Math Bowls I to XXI consisted of 10 rounds. In each round, the team of 3 high school students worked on one problem together. The following numbers represented the number of points per problem as well as the number of minutes that the teams had to determine the answer: 4, 5, 6, 6, 7, 7, 8, 8, 9, 10. Half-time separated the first 6 problems from the last 4 problems. The Math Bowl has participants play an 8-round format. Five of the rounds will be run the same as we have done in the past from Math Bowl I to XXI. From Math Bowl XXII, three of the rounds will be arranged in a different format. Following is a description of what will be done in each round.
10 minutes/15 points.
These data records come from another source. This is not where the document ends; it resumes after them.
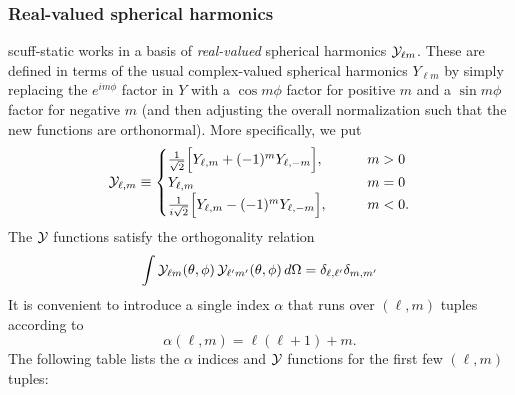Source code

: \documentclass[letterpaper]{article}
\newcommand{\YY}{\mc Y}
\begin{document}
\subsubsection*{Real-valued spherical harmonics}
{\sc scuff-static} works in a basis of \textit{real-valued}
spherical harmonics $\YY_{\ell m}$. These are defined in 
terms of the usual complex-valued spherical harmonics 
$Y_{\ell m}$ by simply replacing the $e^{im\phi}$ factor 
in $Y$ with a $\cos m\phi$ factor for positive $m$
and a $\sin m\phi$ factor for negative $m$ 
(and then adjusting the overall normalization such that
the new functions are orthonormal).
More specifically, we put
$$ \YY_{\ell, m} \equiv
   \begin{cases}
     \frac{1}{\sqrt{2}}\Big[ Y_{\ell,m} + (-1)^{m} Y_{\ell,-m} \Big], \qquad 
     &m>0
     \\
     Y_{\ell,m} \qquad 
     &m=0
     \\
     \frac{1}{i\sqrt{2}}\Big[ Y_{\ell,m} - (-1)^m Y_{\ell,-m} \Big], \qquad
     &m<0.
   \end{cases}
$$
The $\YY$ functions satisfy the orthogonality relation
$$ \int \YY_{\ell m}(\theta, \phi)                 \,
        \YY_{\ell^\prime m^\prime}(\theta, \phi)   \,
        d\Omega
   =\delta_{\ell, \ell^\prime} \delta_{m,m^\prime}
$$
It is convenient to introduce a single index $\alpha$ 
that runs over $(\ell,m)$ tuples according to 
$$\alpha(\ell,m) = \ell(\ell + 1) + m. $$ 
The following table lists the $\alpha$ indices and 
$\YY$ functions for the first few $(\ell,m)$ tuples:
\renewcommand{\arraystretch}{2.0}
\end{document}
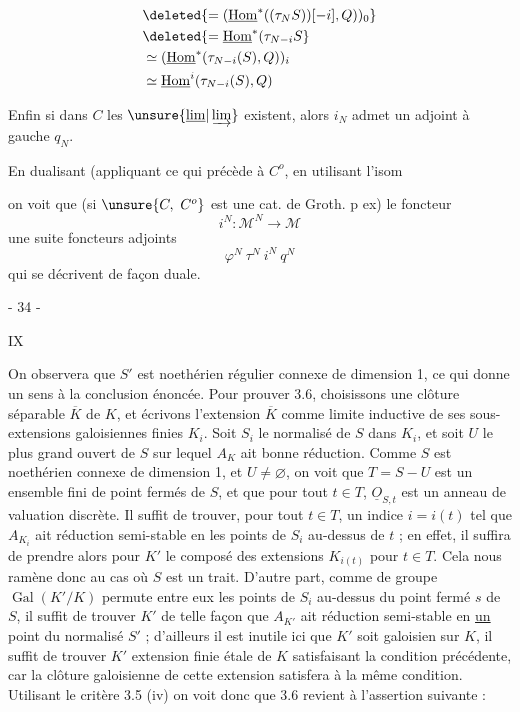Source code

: \[
\begin{aligned}
&\deleted{=(\underline{\operatorname{Hom}}^*((\tau_NS))[-i],Q))_0}\\
&\deleted{=\underline{\operatorname{Hom}}^*(\tau_{N-i}S}\\
&\simeq(\underline{\operatorname{Hom}}^*(\tau_{N-i}(S),Q))_i\\
&\simeq\underline{\operatorname{Hom}}^i(\tau_{N-i}(S),Q)
\end{aligned}
\]

Enfin si dans $C$ les $\unsure{\underline{\lim}|\varinjlim}$ existent, alors $i_N$ admet un adjoint à gauche $q_N$.

En dualisant (appliquant ce qui précède à $C^o$, en utilisant l'isom


on voit que (si $\unsure{C,\ C^o}$ est une cat. de Groth. p ex) le foncteur
\[ i^N:\mathcal M^N\longrightarrow\mathcal M \]
  une suite   foncteurs adjoints
\[ \varphi^N\ \tau^N\ i^N\ q^N \]
qui se décrivent de façon duale.


\begin{center}- 34 -\end{center}\hfill IX

On observera que $S'$ est noethérien régulier connexe de dimension 1, ce qui donne un sens à la conclusion énoncée. Pour prouver 3.6, choisissons une clôture séparable $\overline K$ de $K$, et écrivons l'extension $\overline K$ comme limite inductive de ses sous-extensions galoisiennes finies $K_i$. Soit $S_i$ le normalisé de $S$ dans $K_i$, et soit $U$ le plus grand ouvert de $S$ sur lequel $A_K$ ait bonne réduction. Comme $S$ est noethérien connexe de dimension 1, et $U\ne\varnothing$, on voit que $T=S-U$ est un ensemble fini de point fermés de $S$, et que pour tout $t\in T$, $\underline O_{S,t}$ est un anneau de valuation discrète. Il suffit de trouver, pour tout $t\in T$, un indice $i=i(t)$ tel que $A_{K_i}$ ait réduction semi-stable en les points de $S_i$ au-dessus de $t$ ; en effet, il suffira de prendre alors pour $K'$ le composé des extensions $K_{i(t)}$ pour $t\in T$. Cela nous ramène donc au cas où $S$ est un trait. D'autre part, comme de groupe $\operatorname{Gal}(K'/K)$ permute entre eux les points de $S_i$ au-dessus du point fermé $s$ de $S$, il suffit de trouver $K'$ de telle façon que $A_{K'}$ ait réduction semi-stable en \uline{un} point du normalisé $S'$ ; d'ailleurs il est inutile ici que $K'$ soit galoisien sur $K$, il suffit de trouver $K'$ extension finie étale de $K$ satisfaisant la condition précédente, car la clôture galoisienne de cette extension satisfera à la même condition. Utilisant le critère 3.5 (iv) on voit donc que 3.6 revient à l'assertion suivante :

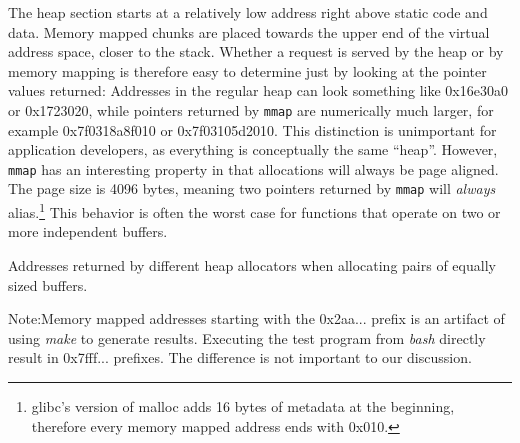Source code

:\documentclass{acm_proc_article-sp}
\begin{document}
The heap section starts at a relatively low address right above static code and data.
Memory mapped chunks are placed towards the upper end of the virtual address space, closer to the stack.
Whether a request is served by the heap or by memory mapping is therefore easy to determine just by looking at the pointer values returned:
Addresses in the regular heap can look something like 0x16e30a0 or 0x1723020, while pointers returned by \texttt{mmap} are numerically much larger, for example 0x7f0318a8f010 or 0x7f03105d2010.
This distinction is unimportant for application developers, as everything is conceptually the same ``heap''.
However, \texttt{mmap} has an interesting property in that allocations will always be page aligned.
The page size is 4096 bytes, meaning two pointers returned by \texttt{mmap} will \emph{always} alias.\footnote{glibc's version of malloc adds 16 bytes of metadata at the beginning, therefore every memory mapped address ends with 0x010.}
This behavior is often the worst case for functions that operate on two or more independent buffers.

\begin{table}[t]
  \caption{Addresses returned by different heap allocators when allocating pairs of equally sized buffers.\label{tab:mallocompare}}{
  }
{Note:}{Memory mapped addresses starting with the 0x2aa... prefix is an artifact of using \emph{make} to generate results. Executing the test program from \emph{bash} directly result in 0x7fff... prefixes.
    The difference is not important to our discussion.}
\end{table}
\end{document}
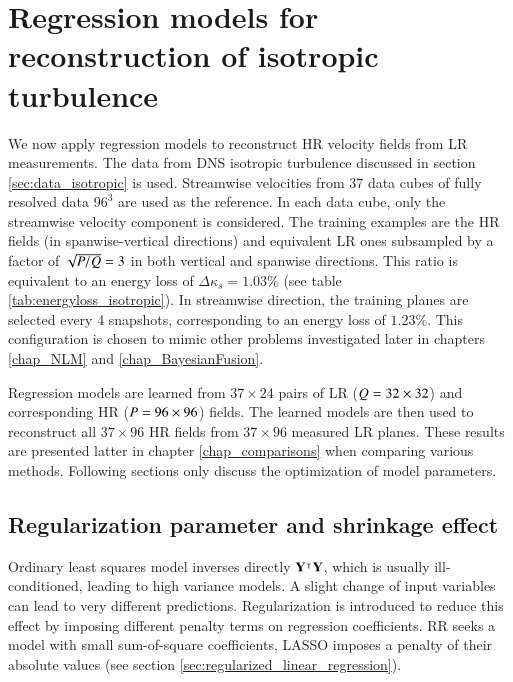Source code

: \section{Regression models for reconstruction of isotropic turbulence}
We now apply regression models to reconstruct HR velocity fields from LR measurements. The data from DNS isotropic turbulence discussed in section \ref{sec:data_isotropic} is used. Streamwise velocities from $ 37 $ data cubes of fully resolved data $ 96^3 $ are used as the reference. In each data cube, only the streamwise velocity component is considered. The training examples are the HR fields (in spanwise-vertical directions) and equivalent LR ones subsampled by a factor of $ \sqrt{P/Q} = 3 $ in both vertical and spanwise directions. This ratio is equivalent to an energy loss of $ \Delta \kappa_s = 1.03 \% $ (see table \ref{tab:energyloss_isotropic}). In streamwise direction, the training planes are selected every 4 snapshots, corresponding to an energy loss of $ 1.23 \% $. This configuration is chosen to mimic other problems investigated later in chapters \ref{chap_NLM} and \ref{chap_BayesianFusion}. 

Regression models are learned from $ 37 \times 24 $ pairs of LR ($ Q = 32 \times 32 $) and corresponding HR ($P = 96 \times 96 $) fields. The learned models are then used to reconstruct all $ 37 \times 96 $ HR fields from $ 37 \times 96 $ measured LR planes. These results are presented latter in chapter \ref{chap_comparisons} when comparing various methods. Following sections only discuss the optimization of model parameters.

\subsection{Regularization parameter and shrinkage effect}
Ordinary least squares model inverses directly $ \mathbf{Y}^{\intercal}\mathbf{Y} $, which is usually ill-conditioned, leading to high variance models. A slight change of input variables can lead to very different predictions. Regularization is introduced to reduce this effect by imposing different penalty terms on regression coefficients. RR seeks a model with small sum-of-square coefficients, LASSO imposes a penalty of their absolute values (see section \ref{sec:regularized_linear_regression}). 

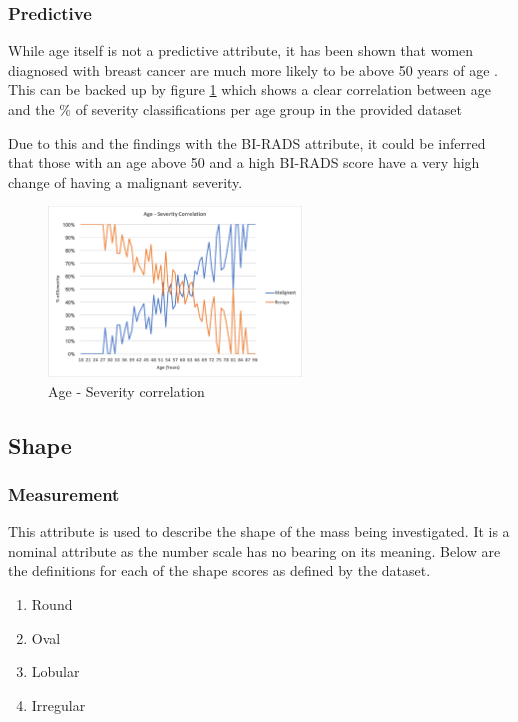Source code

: \documentclass[12pt]{article}
\begin{document}
      \subsubsection{Predictive}
        While age itself is not a predictive attribute, it has been shown that women diagnosed with breast cancer are much more likely to be above 50 years of age \citep{kerlikowske1993mammography}. This can be backed up by figure \ref{fig:age-severity-correlation} which shows a clear correlation between age and the \% of severity classifications per age group in the provided dataset

        Due to this and the findings with the BI-RADS attribute, it could be inferred that those with an age above 50 and a high BI-RADS score have a very high change of having a malignant severity.

        \begin{figure}[H]
          \centering
          \includegraphics[width=0.6\textwidth]{age-severity-correlation}
          \caption{Age - Severity correlation}
          \label{fig:age-severity-correlation}
        \end{figure}


    \subsection{Shape}
      \subsubsection{Measurement}
        This attribute is used to describe the shape of the mass being investigated. It is a nominal attribute as the number scale has no bearing on its meaning. Below are the definitions for each of the shape scores as defined by the dataset.

        \begin{enumerate}[label=\arabic*)]
          \item Round
          \item Oval
          \item Lobular
          \item Irregular
        \end{enumerate}
\end{document}
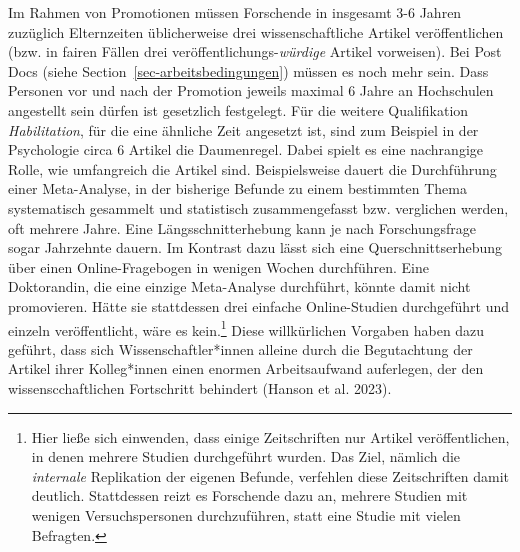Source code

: \documentclass[
  letterpaper,
  DIV=11,
  numbers=noendperiod]{scrreprt}
\begin{document}
Im Rahmen von Promotionen müssen Forschende in insgesamt 3-6 Jahren
zuzüglich Elternzeiten üblicherweise drei wissenschaftliche Artikel
veröffentlichen (bzw. in fairen Fällen drei
veröffentlichungs-\emph{würdige} Artikel vorweisen). Bei Post Docs
(siehe Section~\ref{sec-arbeitsbedingungen}) müssen es noch mehr sein.
Dass Personen vor und nach der Promotion jeweils maximal 6 Jahre an
Hochschulen angestellt sein dürfen ist gesetzlich festgelegt. Für die
weitere Qualifikation \emph{Habilitation}, für die eine ähnliche Zeit
angesetzt ist, sind zum Beispiel in der Psychologie circa 6 Artikel die
Daumenregel. Dabei spielt es eine nachrangige Rolle, wie umfangreich die
Artikel sind. Beispielsweise dauert die Durchführung einer Meta-Analyse,
in der bisherige Befunde zu einem bestimmten Thema systematisch
gesammelt und statistisch zusammengefasst bzw. verglichen werden, oft
mehrere Jahre. Eine Längsschnitterhebung kann je nach Forschungsfrage
sogar Jahrzehnte dauern. Im Kontrast dazu lässt sich eine
Querschnittserhebung über einen Online-Fragebogen in wenigen Wochen
durchführen. Eine Doktorandin, die eine einzige Meta-Analyse durchführt,
könnte damit nicht promovieren. Hätte sie stattdessen drei einfache
Online-Studien durchgeführt und einzeln veröffentlicht, wäre es
kein.\footnote{Hier ließe sich einwenden, dass einige Zeitschriften nur
  Artikel veröffentlichen, in denen mehrere Studien durchgeführt wurden.
  Das Ziel, nämlich die \emph{internale} Replikation der eigenen
  Befunde, verfehlen diese Zeitschriften damit deutlich. Stattdessen
  reizt es Forschende dazu an, mehrere Studien mit wenigen
  Versuchspersonen durchzuführen, statt eine Studie mit vielen
  Befragten.} Diese willkürlichen Vorgaben haben dazu geführt, dass sich
Wissenschaftler*innen alleine durch die Begutachtung der Artikel ihrer
Kolleg*innen einen enormen Arbeitsaufwand auferlegen, der den
wissenscchaftlichen Fortschritt behindert (Hanson et al. 2023).
\end{document}
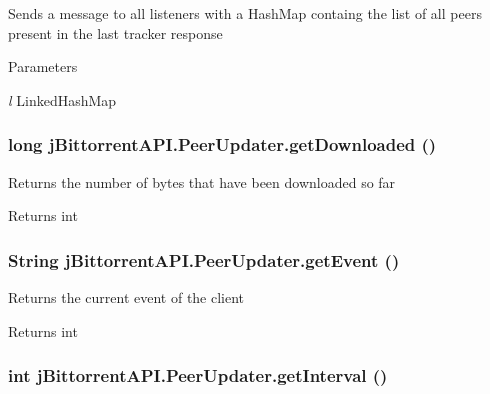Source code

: \label{classj_bittorrent_a_p_i_1_1_peer_updater_a660e9bcab08ec687992ce4ae43a21078}
Sends a message to all listeners with a HashMap containg the list of all peers present in the last tracker response 
\begin{DoxyParams}{Parameters}
\item[{\em l}]LinkedHashMap \end{DoxyParams}
\hypertarget{classj_bittorrent_a_p_i_1_1_peer_updater_a191f9bf744b9ae2e5ff3a1b289d2a7e0}{
\subsubsection[{getDownloaded}]{\setlength{\rightskip}{0pt plus 5cm}long jBittorrentAPI.PeerUpdater.getDownloaded ()}}
\label{classj_bittorrent_a_p_i_1_1_peer_updater_a191f9bf744b9ae2e5ff3a1b289d2a7e0}
Returns the number of bytes that have been downloaded so far \begin{DoxyReturn}{Returns}
int 
\end{DoxyReturn}
\hypertarget{classj_bittorrent_a_p_i_1_1_peer_updater_a4d6807681ed998c8a118874a4ad96cfd}{
\subsubsection[{getEvent}]{\setlength{\rightskip}{0pt plus 5cm}String jBittorrentAPI.PeerUpdater.getEvent ()}}
\label{classj_bittorrent_a_p_i_1_1_peer_updater_a4d6807681ed998c8a118874a4ad96cfd}
Returns the current event of the client \begin{DoxyReturn}{Returns}
int 
\end{DoxyReturn}
\hypertarget{classj_bittorrent_a_p_i_1_1_peer_updater_a280462ebe5bef4985d1bc25f18ef6361}{
\subsubsection[{getInterval}]{\setlength{\rightskip}{0pt plus 5cm}int jBittorrentAPI.PeerUpdater.getInterval ()}}
\label{classj_bittorrent_a_p_i_1_1_peer_updater_a280462ebe5bef4985d1bc25f18ef6361}
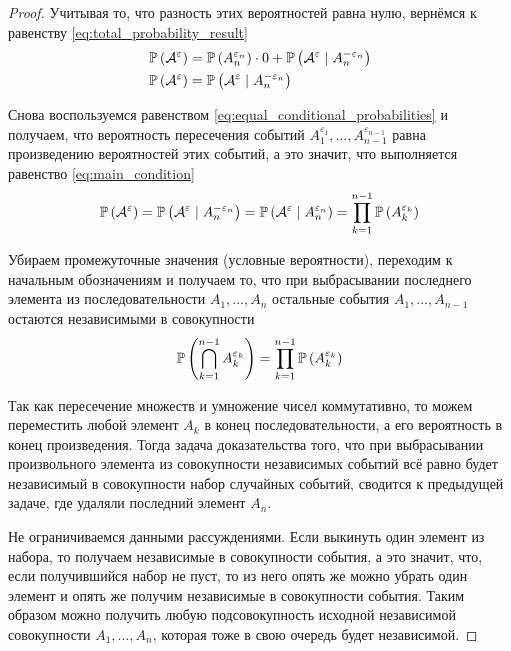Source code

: \begin{proof}
    Учитывая то, что разность этих вероятностей равна нулю,
    вернёмся к равенству \eqref{eq:total_probability_result}
    \begin{align*}
            \mathbb{P}\left( \mathcal{A}^{\varepsilon} \right)
            &=\mathbb{P}\left( A_n^{\varepsilon_n} \right)\cdot 0
            +\mathbb{P}\left( \mathcal{A}^{\varepsilon}\mid A_n^{-\varepsilon_n} \right)\\
            \mathbb{P}\left( \mathcal{A}^{\varepsilon} \right)
            &=\mathbb{P}\left( \mathcal{A}^{\varepsilon}\mid A_n^{-\varepsilon_n} \right)
    \end{align*}

    Снова воспользуемся равенством \eqref{eq:equal_conditional_probabilities}
    и получаем, что вероятность пересечения
    событий $A_1^{\varepsilon_1}, \dots, A_{n-1}^{\varepsilon_{n-1}}$
    равна произведению вероятностей этих событий, а это значит,
    что выполняется равенство \eqref{eq:main_condition}
    $$\mathbb{P}\left( \mathcal{A}^{\varepsilon} \right)
      =\mathbb{P}\left( \mathcal{A}^{\varepsilon}\mid A_n^{-\varepsilon_n} \right)
      =\mathbb{P}\left( \mathcal{A}^{\varepsilon}\mid A_n^{\varepsilon_n} \right)
      =\prod_{k=1}^{n-1} \mathbb{P}\left( A_{k}^{\varepsilon_k} \right)$$

    Убираем промежуточные значения (условные вероятности),
    переходим к начальным обозначениям и получаем то, что при выбрасывании
    последнего элемента из последовательности $A_1, \dots, A_n$
    остальные события $A_1, \dots, A_{n-1}$
    остаются независимыми в совокупности
    $$\mathbb{P}\left( \bigcap_{k=1}^{n-1} A_{k}^{\varepsilon_k} \right)
    =\prod_{k=1}^{n-1} \mathbb{P}\left( A_{k}^{\varepsilon_k} \right)$$

    Так как пересечение множеств и умножение чисел коммутативно,
    то можем переместить любой элемент $A_k$ в конец последовательности,
    а его вероятность в конец произведения. Тогда задача доказательства того,
    что при выбрасывании произвольного элемента
    из совокупности независимых событий
    всё равно будет независимый в совокупности набор случайных событий,
    сводится к предыдущей задаче, где удаляли последний элемент $A_n$.

    Не ограничиваемся данными рассуждениями.
    Если выкинуть один элемент из набора,
    то получаем независимые в совокупности события,
    а это значит, что, если получившийся набор не пуст,
    то из него опять же можно убрать один элемент
    и опять же получим независимые в совокупности события.
    Таким образом можно получить любую подсовокупность
    исходной независимой совокупности $A_1, \dots, A_n$,
    которая тоже в свою очередь будет независимой.

\end{proof}
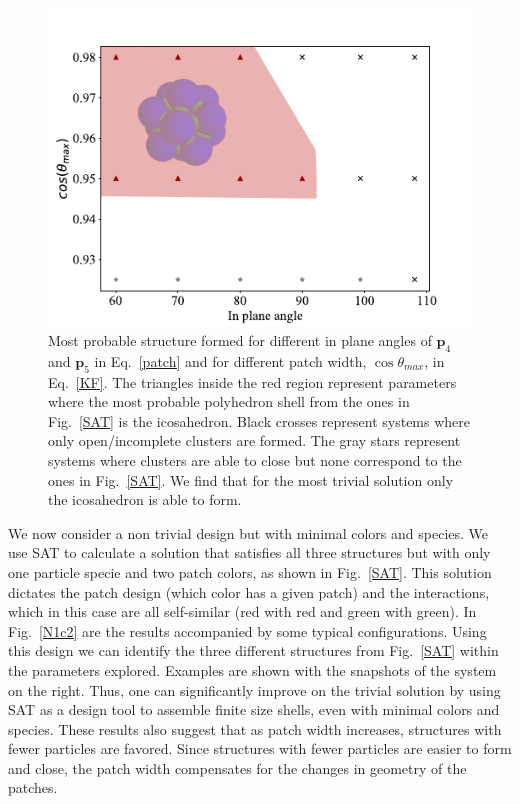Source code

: \documentclass[a4paper, amsfonts, amssymb, amsmath, reprint, showkeys, nofootinbib, twoside]{revtex4-1}
\begin{document}
\begin{figure}[t]
	\includegraphics{fig2.pdf}
	\caption{\label{N1c1} Most probable structure formed for different in plane angles of $\textbf{p}_4$ and $\textbf{p}_5$ in Eq.~\ref{patch} and for different patch width, $\cos\theta_{max}$, in Eq.~\ref{KF}. The triangles inside the red region represent parameters where the most probable polyhedron shell from the ones in Fig.~\ref{SAT} is the icosahedron. Black crosses represent systems where only open/incomplete clusters are formed. The gray stars represent systems where clusters are able to close but none correspond to the ones in Fig.~\ref{SAT}. We find that for the most trivial solution only the icosahedron is able to form.}
\end{figure}

We now consider a non trivial design but with minimal colors and species. We use SAT to calculate a solution that satisfies all three structures but with only one particle specie and two patch colors, as shown in Fig.~\ref{SAT}. This solution dictates the patch design (which color has a given patch) and the interactions, which in this case are all self-similar (red with red and green with green). In Fig.~\ref{N1c2} are the results accompanied by some typical configurations. Using this design we can identify the three different structures from Fig.~\ref{SAT} within the parameters explored. Examples are shown with the snapshots of the system on the right. Thus, one can significantly improve on the trivial solution by using SAT as a design tool to assemble finite size shells, even with minimal colors and species. These results also suggest that as patch width increases, structures with fewer particles are favored. Since structures with fewer particles are easier to form and close, the patch width compensates for the changes in geometry of the patches.
\end{document}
There shall be three problems, ranging from easy to moderate. The point values for each problem will be 4, 5, and 6. Students may work together on all three exercises.
5 minutes/5 points.
6 minutes/6 points.
7 minutes/7 points.
8 minutes/18 points. There shall be three problems. Each problem shall be worth 6 points each. The exercises shall be of moderate difficulty. The exercises shall be done individually, where each member of the three-member team shall do one problem. The three categories of problems shall be specified by the problems committee and might be algebra and plane geometry, trigonometry and analytical geometry, and probability and statistics. The coaches shall be informed before the contest begins. Before receiving the problems, the students and the coach, if necessary, shall decide who will do which category of problem. The chair that the student occupies at each team's table (for example, left, middle, or right) will determine which category of problem the student will do.
9 minutes/9 points.
15 minutes/20 points. There shall be three problems, ranging from easy to very difficult. The point values for the problems will be 4, 6, and 10. Students may work together on all three exercises.
10 minutes/10 points.
At least one tiebreaker problem shall be prepared to determine one first-place, one second-place, and one third-place winner in each class (A or AA), if necessary. If there is still a tie for the top three places in each class, then the Math Bowl Chairperson shall determine a fair way to break the tie. Note that the total amount of time that the students shall spend in the competition will be approximately 70 minutes, with the first half 36 minutes and the second 34 minutes. The maximum possible point value is 90 points. The total number of problems is 14. For the 1st and 7th rounds, each member of the team will get all three problems, stapled together and color-coded. Each team will get an answer sheet, which they hand in after filling in their 3 answers and school name. For the 5th round, each member will only get one problem, which will be color-coded for the category.
Relating the Rounds to the Students
Rounds 1 and 7 address the depth of the team. Round 5 measures each team's specialization in different mathematical topics and depth. The other rounds, 2, 3, 4, 6, and 8, indicate how well team members work with each other. There is an advantage to having teams having three very good students vis a vis one excellent student and 2 average students.